プロジェクトの動機、リソースの最適化と運用の高度化
現在、PixelmonサーバーはVirtualBox上でRocky Linuxを動かすことで安定稼働していますが、運用を続ける中で「リソースの有効活用」という新たな課題が見えてきました。
最大の動機は、仮想化に伴うメモリ占有の解消です。現在のタスクマネージャーを確認すると、仮想マシンそのものがホストOSのメモリを大きく占有しており、サーバー内での実消費量との乖離が発生しています。この「器」によるオーバーヘッドを削ぎ落とし、より洗練された環境を構築することが今回の目的です。
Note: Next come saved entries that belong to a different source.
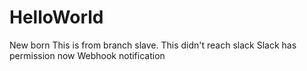 # HelloWorld
New born
This is from branch slave.
This didn't reach slack
Slack has permission now
Webhook notification
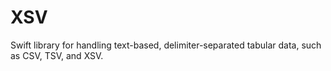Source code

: # XSV
Swift library for handling text-based, delimiter-separated tabular data, such as CSV, TSV, and XSV.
現状の稼働状況:仮想マシン(約8.2GB)に対し、Javaプロセス(約3.2GB)と乖離がある
なぜWSL2を採用するのか
次期環境としてWSL2を選定した理由は、そのアーキテクチャにあります。
// 動的メモリ割り当て(Dynamic Memory)
VirtualBoxのようなType-2ハイパーバイザーは、起動時に設定したメモリ分をホストから完全に切り離して確保します。対してWSL2は、Linux側のプロセスが必要とする量に応じて、ホストOSとメモリを柔軟に共有する仕組みを持っています。
// ファイルシステムI/Oの親和性
WSL2は仮想ディスク(ext4)内で動作するため、Windows側から \wsl$ 経由で直接アクセスでき、メンテナンス性が向上します。また、ホストOSのカーネルを共有する軽量VMであるため、プロセスの起動・停止にかかるコストが低いことも選定の根拠となりました。
構築のロードマップ(IaCとコンテナ化へ)
今回の再構築では、旧来の手動による「ゴールデンイメージ作成」への依存を完全に破棄し、コードによる「環境の再現性」と「ポータビリティ」を最優先事項とします。
// Dockerによる実行環境のコンテナ化
Java、NeoForge、そしてサーバー本体をDockerコンテナ内に封じ込めます。これにより「どのPC(WSL2環境)に持っていっても、コマンド一発で同じ環境が立ち上がる」ポータビリティを獲得し、ホストOSをクリーンな状態に保ちます。
// Ansible / Terraformによる土台構築(IaC)
WSL2内のパッケージインストールやDockerエンジンのセットアップといった「土台作り」を手作業で行うのは時代遅れです。Ansibleなどの構成管理ツールを用いてプロビジョニングを自動化し、環境構築のプロセス自体をコードとして管理・バージョン管理します。
// データと実行環境の完全な疎結合化
コンテナはあくまで「一時的な処理の実行環境」として扱います。ワールドデータやConfigといった永続化が必要なデータはホスト側(またはDocker Volume)にマウントし、コンテナをいつ破棄・再生成してもデータが失われない堅牢な構成を目指します。
次回、モダンなインフラ設計の具現化
VirtualBoxのスナップショットには何度も助けられてきましたが、今のタスクマネージャーの状況を見ると、やはり「器」の重さが無視できなくなってきました。PCのリソースを無駄なく使いつつ、よりモダンな開発体験を得るために、WSL2+Dockerへの移行は必然と言えます。
次回は実際にWSL2上でDocker環境を展開し、IaCの概念を取り入れながら、コマンド一発で立ち上がるサーバー環境を組み上げていく手順をまとめていきます。